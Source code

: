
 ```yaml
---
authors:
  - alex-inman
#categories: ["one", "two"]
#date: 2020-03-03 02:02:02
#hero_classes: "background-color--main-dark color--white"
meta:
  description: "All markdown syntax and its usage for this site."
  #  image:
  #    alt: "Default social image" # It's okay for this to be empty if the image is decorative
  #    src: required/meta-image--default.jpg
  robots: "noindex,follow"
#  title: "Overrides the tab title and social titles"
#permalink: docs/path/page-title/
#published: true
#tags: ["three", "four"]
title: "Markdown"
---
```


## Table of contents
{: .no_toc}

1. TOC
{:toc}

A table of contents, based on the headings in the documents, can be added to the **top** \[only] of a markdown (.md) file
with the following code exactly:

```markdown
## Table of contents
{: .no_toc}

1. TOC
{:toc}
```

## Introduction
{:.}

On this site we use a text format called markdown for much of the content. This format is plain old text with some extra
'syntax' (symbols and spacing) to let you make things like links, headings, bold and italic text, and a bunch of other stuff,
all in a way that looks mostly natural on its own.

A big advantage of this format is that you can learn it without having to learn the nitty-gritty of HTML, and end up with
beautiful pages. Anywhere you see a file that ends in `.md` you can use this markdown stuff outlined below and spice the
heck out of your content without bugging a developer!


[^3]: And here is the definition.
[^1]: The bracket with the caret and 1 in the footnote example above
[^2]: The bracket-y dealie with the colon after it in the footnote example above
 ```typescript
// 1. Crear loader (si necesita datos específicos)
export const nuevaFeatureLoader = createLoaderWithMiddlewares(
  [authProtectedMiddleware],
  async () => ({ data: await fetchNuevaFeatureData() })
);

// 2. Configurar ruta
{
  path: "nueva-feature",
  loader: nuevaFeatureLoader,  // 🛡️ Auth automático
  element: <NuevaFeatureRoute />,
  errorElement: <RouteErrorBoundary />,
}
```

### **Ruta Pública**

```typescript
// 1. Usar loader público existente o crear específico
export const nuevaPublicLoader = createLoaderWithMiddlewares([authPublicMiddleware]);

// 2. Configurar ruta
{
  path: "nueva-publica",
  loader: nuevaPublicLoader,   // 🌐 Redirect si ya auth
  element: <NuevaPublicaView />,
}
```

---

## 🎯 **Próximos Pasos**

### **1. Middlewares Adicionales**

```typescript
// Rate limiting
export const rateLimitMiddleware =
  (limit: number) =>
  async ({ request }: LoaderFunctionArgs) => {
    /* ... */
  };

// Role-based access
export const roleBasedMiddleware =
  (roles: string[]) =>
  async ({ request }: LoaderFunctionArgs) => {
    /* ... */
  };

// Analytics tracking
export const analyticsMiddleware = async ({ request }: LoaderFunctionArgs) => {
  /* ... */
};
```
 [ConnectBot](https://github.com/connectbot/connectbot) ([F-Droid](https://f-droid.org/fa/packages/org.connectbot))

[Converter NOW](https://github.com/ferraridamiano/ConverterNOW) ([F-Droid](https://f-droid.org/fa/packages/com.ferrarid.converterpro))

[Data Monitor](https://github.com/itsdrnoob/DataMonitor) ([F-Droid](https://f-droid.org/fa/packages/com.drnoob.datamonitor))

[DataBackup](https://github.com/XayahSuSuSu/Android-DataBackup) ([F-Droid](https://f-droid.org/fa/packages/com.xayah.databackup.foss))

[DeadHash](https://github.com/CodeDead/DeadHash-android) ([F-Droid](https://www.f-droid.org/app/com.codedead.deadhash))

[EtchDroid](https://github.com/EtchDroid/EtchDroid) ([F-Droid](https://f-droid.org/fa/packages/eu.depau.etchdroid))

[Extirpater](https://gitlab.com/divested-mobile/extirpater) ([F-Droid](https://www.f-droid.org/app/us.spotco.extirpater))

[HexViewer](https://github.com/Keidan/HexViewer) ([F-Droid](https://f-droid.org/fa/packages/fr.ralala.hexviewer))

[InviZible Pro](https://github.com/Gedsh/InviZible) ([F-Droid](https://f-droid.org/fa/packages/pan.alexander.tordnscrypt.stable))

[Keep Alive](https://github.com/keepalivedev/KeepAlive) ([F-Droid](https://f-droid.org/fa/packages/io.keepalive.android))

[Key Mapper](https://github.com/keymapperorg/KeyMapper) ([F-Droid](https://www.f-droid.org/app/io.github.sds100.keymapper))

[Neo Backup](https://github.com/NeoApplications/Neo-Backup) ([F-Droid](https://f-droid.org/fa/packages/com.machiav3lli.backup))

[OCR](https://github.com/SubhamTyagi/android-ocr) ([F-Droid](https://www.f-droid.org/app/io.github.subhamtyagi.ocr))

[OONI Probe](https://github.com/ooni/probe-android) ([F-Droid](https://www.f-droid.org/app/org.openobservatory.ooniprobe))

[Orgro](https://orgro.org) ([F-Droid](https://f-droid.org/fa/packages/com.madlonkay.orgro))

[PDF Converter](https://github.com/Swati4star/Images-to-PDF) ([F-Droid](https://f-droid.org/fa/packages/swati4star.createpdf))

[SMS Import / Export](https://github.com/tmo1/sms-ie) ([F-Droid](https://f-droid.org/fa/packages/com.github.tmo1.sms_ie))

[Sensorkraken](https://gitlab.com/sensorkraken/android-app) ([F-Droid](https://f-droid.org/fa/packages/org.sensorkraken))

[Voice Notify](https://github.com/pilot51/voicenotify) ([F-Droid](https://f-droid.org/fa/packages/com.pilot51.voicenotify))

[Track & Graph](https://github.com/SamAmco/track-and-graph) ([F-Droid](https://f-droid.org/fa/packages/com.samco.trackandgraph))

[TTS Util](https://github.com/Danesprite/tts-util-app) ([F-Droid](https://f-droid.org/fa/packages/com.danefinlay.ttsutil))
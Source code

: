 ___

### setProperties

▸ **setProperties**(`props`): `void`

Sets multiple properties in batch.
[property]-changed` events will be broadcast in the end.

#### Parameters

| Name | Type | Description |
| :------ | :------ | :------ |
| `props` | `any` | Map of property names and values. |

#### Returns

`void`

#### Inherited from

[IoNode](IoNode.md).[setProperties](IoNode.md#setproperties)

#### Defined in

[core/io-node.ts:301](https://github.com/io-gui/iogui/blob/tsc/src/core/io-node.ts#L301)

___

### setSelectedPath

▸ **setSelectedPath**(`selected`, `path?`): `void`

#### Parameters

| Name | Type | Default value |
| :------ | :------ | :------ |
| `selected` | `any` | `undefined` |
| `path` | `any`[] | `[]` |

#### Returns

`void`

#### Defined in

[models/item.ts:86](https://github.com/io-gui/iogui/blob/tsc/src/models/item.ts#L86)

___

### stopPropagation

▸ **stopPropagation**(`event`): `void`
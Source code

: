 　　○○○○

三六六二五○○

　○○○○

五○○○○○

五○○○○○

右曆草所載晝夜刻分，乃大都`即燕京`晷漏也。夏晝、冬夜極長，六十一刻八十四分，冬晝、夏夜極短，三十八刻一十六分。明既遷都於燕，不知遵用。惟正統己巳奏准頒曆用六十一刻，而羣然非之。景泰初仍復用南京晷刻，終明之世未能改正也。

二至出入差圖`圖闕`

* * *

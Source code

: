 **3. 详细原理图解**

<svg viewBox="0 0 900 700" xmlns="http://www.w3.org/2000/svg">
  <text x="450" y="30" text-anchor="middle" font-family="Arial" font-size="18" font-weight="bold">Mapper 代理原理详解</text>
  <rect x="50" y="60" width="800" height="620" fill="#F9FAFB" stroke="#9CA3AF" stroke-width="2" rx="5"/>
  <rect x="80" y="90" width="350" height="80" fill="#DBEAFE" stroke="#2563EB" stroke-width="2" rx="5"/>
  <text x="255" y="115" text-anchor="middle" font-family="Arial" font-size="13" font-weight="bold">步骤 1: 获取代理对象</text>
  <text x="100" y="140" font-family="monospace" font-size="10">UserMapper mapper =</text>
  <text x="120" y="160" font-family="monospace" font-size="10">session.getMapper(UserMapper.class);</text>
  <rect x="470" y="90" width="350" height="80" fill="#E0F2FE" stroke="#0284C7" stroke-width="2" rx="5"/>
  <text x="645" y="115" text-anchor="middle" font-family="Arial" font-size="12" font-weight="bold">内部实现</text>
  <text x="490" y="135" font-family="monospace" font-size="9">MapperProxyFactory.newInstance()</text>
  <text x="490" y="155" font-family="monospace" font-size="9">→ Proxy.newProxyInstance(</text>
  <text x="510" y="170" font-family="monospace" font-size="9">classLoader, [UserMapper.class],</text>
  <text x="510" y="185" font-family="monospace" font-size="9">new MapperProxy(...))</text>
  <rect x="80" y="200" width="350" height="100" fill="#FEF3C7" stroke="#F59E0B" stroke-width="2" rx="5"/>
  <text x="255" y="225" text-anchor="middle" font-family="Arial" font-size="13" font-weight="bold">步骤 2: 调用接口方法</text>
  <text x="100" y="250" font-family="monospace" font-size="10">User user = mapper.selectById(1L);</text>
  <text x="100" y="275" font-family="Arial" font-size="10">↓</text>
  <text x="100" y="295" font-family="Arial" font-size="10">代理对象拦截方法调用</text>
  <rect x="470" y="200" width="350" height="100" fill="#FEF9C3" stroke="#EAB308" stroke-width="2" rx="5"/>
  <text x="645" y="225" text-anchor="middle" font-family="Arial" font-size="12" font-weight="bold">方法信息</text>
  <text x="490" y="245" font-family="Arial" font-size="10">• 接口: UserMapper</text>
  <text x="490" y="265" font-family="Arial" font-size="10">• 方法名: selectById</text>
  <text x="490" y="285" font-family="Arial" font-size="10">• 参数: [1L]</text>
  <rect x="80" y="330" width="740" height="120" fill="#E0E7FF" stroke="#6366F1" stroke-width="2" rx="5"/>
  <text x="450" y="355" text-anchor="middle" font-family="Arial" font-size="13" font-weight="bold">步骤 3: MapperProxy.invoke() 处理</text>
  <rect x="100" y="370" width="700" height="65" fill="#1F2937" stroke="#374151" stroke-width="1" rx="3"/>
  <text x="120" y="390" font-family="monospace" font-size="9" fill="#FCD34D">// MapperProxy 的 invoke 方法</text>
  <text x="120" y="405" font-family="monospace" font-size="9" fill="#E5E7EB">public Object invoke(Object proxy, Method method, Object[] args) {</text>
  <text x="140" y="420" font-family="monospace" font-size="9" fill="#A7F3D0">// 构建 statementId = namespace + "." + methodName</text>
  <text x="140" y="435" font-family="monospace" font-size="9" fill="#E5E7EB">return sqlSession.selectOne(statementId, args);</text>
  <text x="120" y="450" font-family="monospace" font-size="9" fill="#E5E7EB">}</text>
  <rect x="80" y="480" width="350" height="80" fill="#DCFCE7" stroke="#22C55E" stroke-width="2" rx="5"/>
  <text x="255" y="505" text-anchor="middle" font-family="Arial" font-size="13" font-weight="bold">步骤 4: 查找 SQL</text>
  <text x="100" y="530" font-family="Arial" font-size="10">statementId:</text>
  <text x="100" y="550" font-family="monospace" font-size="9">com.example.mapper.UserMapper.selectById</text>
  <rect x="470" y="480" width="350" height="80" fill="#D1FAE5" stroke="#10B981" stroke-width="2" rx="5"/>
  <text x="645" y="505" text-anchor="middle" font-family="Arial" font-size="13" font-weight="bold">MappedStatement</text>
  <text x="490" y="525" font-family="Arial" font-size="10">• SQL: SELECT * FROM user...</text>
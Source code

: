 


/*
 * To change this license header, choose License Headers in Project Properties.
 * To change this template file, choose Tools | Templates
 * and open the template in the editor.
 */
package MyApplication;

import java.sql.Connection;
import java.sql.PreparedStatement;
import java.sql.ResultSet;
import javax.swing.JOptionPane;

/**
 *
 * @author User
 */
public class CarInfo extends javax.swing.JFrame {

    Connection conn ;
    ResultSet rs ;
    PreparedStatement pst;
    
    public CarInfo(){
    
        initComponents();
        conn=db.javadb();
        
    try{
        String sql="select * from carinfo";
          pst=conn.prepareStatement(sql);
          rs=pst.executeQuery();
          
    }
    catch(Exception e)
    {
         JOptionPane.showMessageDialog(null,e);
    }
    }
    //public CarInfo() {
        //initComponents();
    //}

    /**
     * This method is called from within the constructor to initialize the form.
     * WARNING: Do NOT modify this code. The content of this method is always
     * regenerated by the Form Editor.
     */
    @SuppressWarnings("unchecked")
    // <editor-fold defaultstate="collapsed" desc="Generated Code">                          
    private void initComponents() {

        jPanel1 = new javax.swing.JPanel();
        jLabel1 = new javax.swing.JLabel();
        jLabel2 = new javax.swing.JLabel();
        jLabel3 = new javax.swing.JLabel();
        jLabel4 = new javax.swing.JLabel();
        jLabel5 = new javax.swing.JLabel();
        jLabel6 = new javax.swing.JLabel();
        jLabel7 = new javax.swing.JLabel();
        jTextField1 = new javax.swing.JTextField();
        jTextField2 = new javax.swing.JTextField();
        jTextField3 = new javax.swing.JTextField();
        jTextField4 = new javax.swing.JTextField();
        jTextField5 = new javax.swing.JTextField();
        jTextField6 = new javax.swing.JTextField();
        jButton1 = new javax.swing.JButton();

◆ ◆ ◆ ◆

**Work required**. Starting at the line that holds "jTextField6 = new", retype each line exactly through the end of the entries, both ends included.

**Output for this task**.
        jTextField6 = new javax.swing.JTextField();
        jButton1 = new javax.swing.JButton();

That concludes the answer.